I would say he wouldnt need to load with that much, usually just ends up giving you gas and stomach problems, id try 15 grams for 5 days then 10g per day after that


----------



## samurai691436114498 (Jan 6, 2005)

Bigdav said:


> I would say he wouldnt need to load with that much, usually just ends up giving you gas and stomach problems, id try 15 grams for 5 days then 10g per day after that


even 5 grams gives me chronic indegestion for the first few days


----------



## myseone (Mar 27, 2005)

Bigdav said:


> I would say he wouldnt need to load with that much, usually just ends up giving you gas and stomach problems, id try 15 grams for 5 days then 10g per day after that


Yeah your suggestion would work and would probably reduce the risk of offensive odors and such.


----------



## myseone (Mar 27, 2005)

samurai69 said:


> even 5 grams gives me chronic indegestion for the first few days


Everyone has a different level of tolerance, so it comes down to experimentation at least to some degree.


----------



## Carlos901 (Nov 5, 2004)

and if he is eating alot of red meat, is there any need in 10g?


----------



## Bigdav (May 24, 2005)

Carlos901 said:


> and if he is eating alot of red meat, is there any need in 10g?

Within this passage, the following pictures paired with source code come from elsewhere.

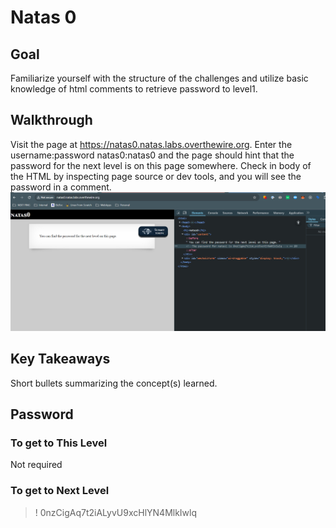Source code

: # Natas 0
## Goal
Familiarize yourself with the structure of the challenges and utilize basic knowledge of html comments to retrieve password to level1. 

## Walkthrough
Visit the page at https://natas0.natas.labs.overthewire.org. Enter the username:password natas0:natas0 and the page should hint that the password for the next level is on this page somewhere. Check in body of the HTML by inspecting page source or dev tools, and you will see the password in a comment.
![natas 0 comments](../docs/images/natas0_0.png)

## Key Takeaways
Short bullets summarizing the concept(s) learned.

## Password
### To get to This Level
Not required
### To get to Next Level

>! 0nzCigAq7t2iALyvU9xcHlYN4MlkIwlq



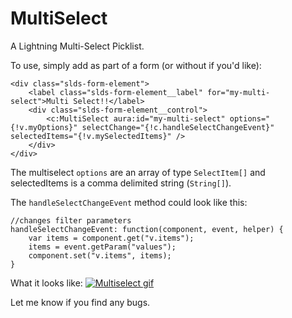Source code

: # MultiSelect
A Lightning Multi-Select Picklist.

To use, simply add as part of a form (or without if you'd like):

    <div class="slds-form-element">
        <label class="slds-form-element__label" for="my-multi-select">Multi Select!!</label>
        <div class="slds-form-element__control">
            <c:MultiSelect aura:id="my-multi-select" options="{!v.myOptions}" selectChange="{!c.handleSelectChangeEvent}" selectedItems="{!v.mySelectedItems}" />
        </div>
    </div>
    
The multiselect `options` are an array of type `SelectItem[]` and selectedItems is a comma delimited string (`String[]`).

The `handleSelectChangeEvent` method could look like this:

    //changes filter parameters
    handleSelectChangeEvent: function(component, event, helper) {
        var items = component.get("v.items");
        items = event.getParam("values");
        component.set("v.items", items);
    }


What it looks like:
[![Multiselect gif][1]][1]

Let me know if you find any bugs.


  [1]: http://i.imgur.com/22RPF0k.gif



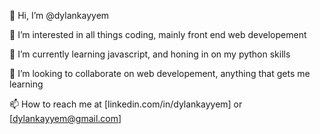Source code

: 👋 Hi, I’m @dylankayyem

👀 I’m interested in all things coding, mainly front end web developement

🌱 I’m currently learning javascript, and honing in on my python skills

💞️ I’m looking to collaborate on web developement, anything that gets me learning

📫 How to reach me at [linkedin.com/in/dylankayyem] or [dylankayyem@gmail.com]
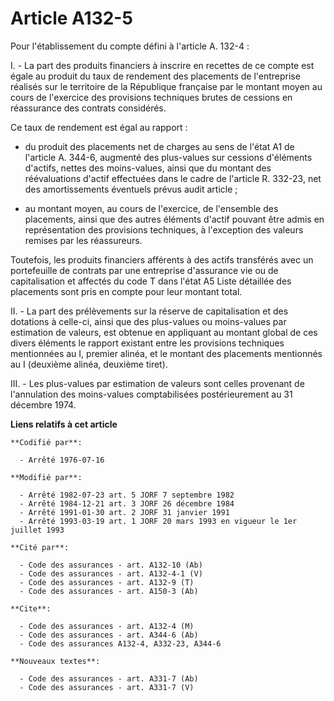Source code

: # Article A132-5

Pour l'établissement du compte défini à l'article A. 132-4 :

I. - La part des produits financiers à inscrire en recettes de ce compte est égale au produit du taux de rendement des
placements de l'entreprise réalisés sur le territoire de la République française par le montant moyen au cours de l'exercice
des provisions techniques brutes de cessions en réassurance des contrats considérés.

Ce taux de rendement est égal au rapport :

- du produit des placements net de charges au sens de l'état A1 de l'article A. 344-6, augmenté des plus-values sur cessions
d'éléments d'actifs, nettes des moins-values, ainsi que du montant des réévaluations d'actif effectuées dans le cadre de
l'article R. 332-23, net des amortissements éventuels prévus audit article ;

- au montant moyen, au cours de l'exercice, de l'ensemble des placements, ainsi que des autres éléments d'actif pouvant être
admis en représentation des provisions techniques, à l'exception des valeurs remises par les réassureurs.

Toutefois, les produits financiers afférents à des actifs transférés avec un portefeuille de contrats par une entreprise
d'assurance vie ou de capitalisation et affectés du code T dans l'état A5 Liste détaillée des placements sont pris en compte
pour leur montant total.

II. - La part des prélèvements sur la réserve de capitalisation et des dotations à celle-ci, ainsi que des plus-values ou
moins-values par estimation de valeurs, est obtenue en appliquant au montant global de ces divers éléments le rapport
existant entre les provisions techniques mentionnées au I, premier alinéa, et le montant des placements mentionnés au I
(deuxième alinéa, deuxième tiret).

III. - Les plus-values par estimation de valeurs sont celles provenant de l'annulation des moins-values comptabilisées
postérieurement au 31 décembre 1974.

**Liens relatifs à cet article**

	**Codifié par**:

	  - Arrêté 1976-07-16

	**Modifié par**:

	  - Arrêté 1982-07-23 art. 5 JORF 7 septembre 1982
	  - Arrêté 1984-12-21 art. 3 JORF 26 décembre 1984
	  - Arrêté 1991-01-30 art. 2 JORF 31 janvier 1991
	  - Arrêté 1993-03-19 art. 1 JORF 20 mars 1993 en vigueur le 1er juillet 1993

	**Cité par**:

	  - Code des assurances - art. A132-10 (Ab)
	  - Code des assurances - art. A132-4-1 (V)
	  - Code des assurances - art. A132-9 (T)
	  - Code des assurances - art. A150-3 (Ab)

	**Cite**:

	  - Code des assurances - art. A132-4 (M)
	  - Code des assurances - art. A344-6 (Ab)
	  - Code des assurances A132-4, A332-23, A344-6

	**Nouveaux textes**:

	  - Code des assurances - art. A331-7 (Ab)
	  - Code des assurances - art. A331-7 (V)
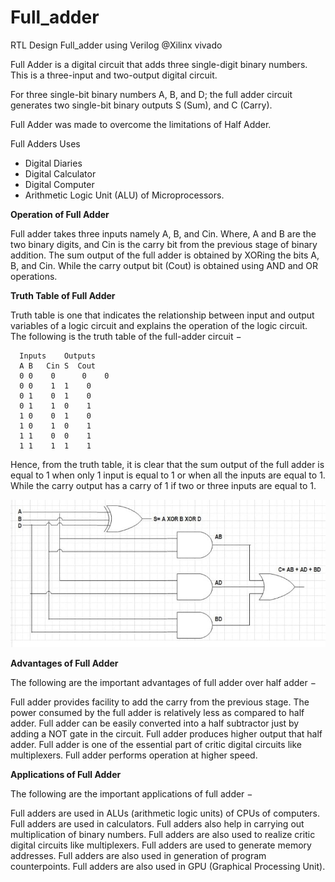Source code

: # Full_adder
RTL Design Full_adder using Verilog @Xilinx vivado

Full Adder is a digital circuit that adds three single-digit binary numbers. This is a three-input and two-output digital circuit. 

For three single-bit binary numbers A, B, and D; the full adder circuit generates two single-bit binary outputs S (Sum), and C (Carry).

Full Adder was made to overcome the limitations of Half Adder.

Full Adders Uses

- Digital Diaries
- Digital Calculator 
- Digital Computer
- Arithmetic Logic Unit (ALU) of Microprocessors.

**Operation of Full Adder**

Full adder takes three inputs namely A, B, and Cin. Where, A and B are the two binary digits, and Cin is the carry bit from the previous stage of binary addition. The sum output of the full adder is obtained by XORing the bits A, B, and Cin. While the carry output bit (Cout) is obtained using AND and OR operations.

**Truth Table of Full Adder**

Truth table is one that indicates the relationship between input and output variables of a logic circuit and explains the operation of the logic circuit. The following is the truth table of the full-adder circuit −

      Inputs	Outputs
      A	B   Cin	S  Cout 
      0	0    0      0    0
      0	0    1	1    0
      0	1    0	1    0
      0	1    1	0    1
      1	0    0	1    0
      1	0    1	0    1
      1	1    0	0    1
      1	1    1	1    1
Hence, from the truth table, it is clear that the sum output of the full adder is equal to 1 when only 1 input is equal to 1 or when all the inputs are equal to 1. While the carry output has a carry of 1 if two or three inputs are equal to 1.

![Full_adder](https://github.com/bhupathi390/Full_adder/blob/4bd9c1b36d190c9742a4aad7d78e68f9debc37a9/Full-Adder.jpg)



**Advantages of Full Adder**

The following are the important advantages of full adder over half adder −

Full adder provides facility to add the carry from the previous stage.
The power consumed by the full adder is relatively less as compared to half adder.
Full adder can be easily converted into a half subtractor just by adding a NOT gate in the circuit.
Full adder produces higher output that half adder.
Full adder is one of the essential part of critic digital circuits like multiplexers.
Full adder performs operation at higher speed.


**Applications of Full Adder**

The following are the important applications of full adder −

Full adders are used in ALUs (arithmetic logic units) of CPUs of computers.
Full adders are used in calculators.
Full adders also help in carrying out multiplication of binary numbers.
Full adders are also used to realize critic digital circuits like multiplexers.
Full adders are used to generate memory addresses.
Full adders are also used in generation of program counterpoints.
Full adders are also used in GPU (Graphical Processing Unit).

I take in 3 x3 gram doses throught the day, its probably overkill but id rather have too much than too little, it doesnt do you any harm and its better than not using it at all, if it works for you that is


----------



## Cookie (Sep 14, 2009)

> its probably overkill but id rather have too much than too little, it doesnt do you any harm and its better than not using it at all, if it works for you that is


Too much is bad for the kidneys and causes dehydration and muscle tears......


----------



## myseone (Mar 27, 2005)

He can do this program without the creatine and make good gains. The Creatine should'nt be a problem for the limited time he will be using it, if it is he could drop it.

Killerkeane its up to you if you choose to use it or not.


----------



## myseone (Mar 27, 2005)

I never tore muscles or tweaked them using creatine, but I'm not everyone.

Dehydration is possible, just drink extra water and eat food that are rich in electrolytes.

Kidney issues, this might happen, depends on tolerance.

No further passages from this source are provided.